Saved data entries
BEGIN

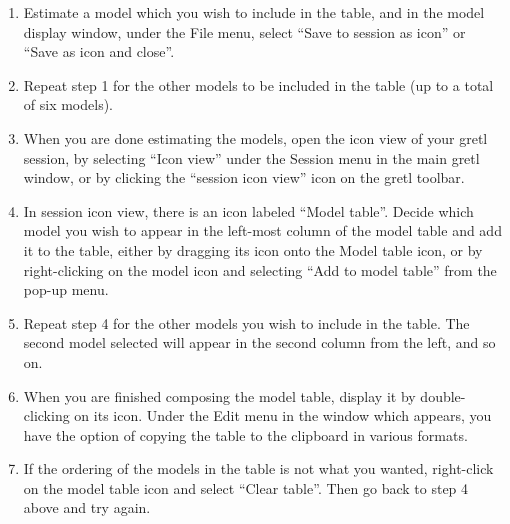 \begin{enumerate}
\item Estimate a model which you wish to include in
	    the table, and in the model display window, under the File
	    menu, select ``Save to session as icon'' or
	    ``Save as icon and close''.
\item Repeat step 1 for the other models to be
	    included in the table (up to a total of six
	    models).
\item When you are done estimating the models, open
	    the icon view of your gretl session, by selecting
	    ``Icon view'' under the Session menu in the
	    main gretl window, or by clicking the ``session icon
	      view'' icon on the gretl toolbar.
\item In session icon view, there is an icon labeled
	    ``Model table''. Decide which model you wish to
	    appear in the left-most column of the model table and add
	    it to the table, either by dragging its icon onto the
	    Model table icon, or by right-clicking on the model icon
	    and selecting ``Add to model table'' from the
	    pop-up menu.
\item Repeat step 4 for the other models you wish to
	    include in the table.  The second model selected will
	    appear in the second column from the left, and so
	    on.
\item When you are finished composing the model
	    table, display it by double-clicking on its icon.  Under
	    the Edit menu in the window which appears, you have the
	    option of copying the table to the clipboard in various
	    formats.
\item If the ordering of the models in the table is
	    not what you wanted, right-click on the model table icon
	    and select ``Clear table''.  Then go back to
	    step 4 above and try again.
\end{enumerate}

END

WHAT YOU NEED TO DO:
Please give back, exactly as it stands above, the stretch from the line with "table, display it" through the line with "not what you", and no line outside it.

RESPONSE TO THIS TASK:
	    table, display it by double-clicking on its icon.  Under
	    the Edit menu in the window which appears, you have the
	    option of copying the table to the clipboard in various
	    formats.
\item If the ordering of the models in the table is
	    not what you wanted, right-click on the model table icon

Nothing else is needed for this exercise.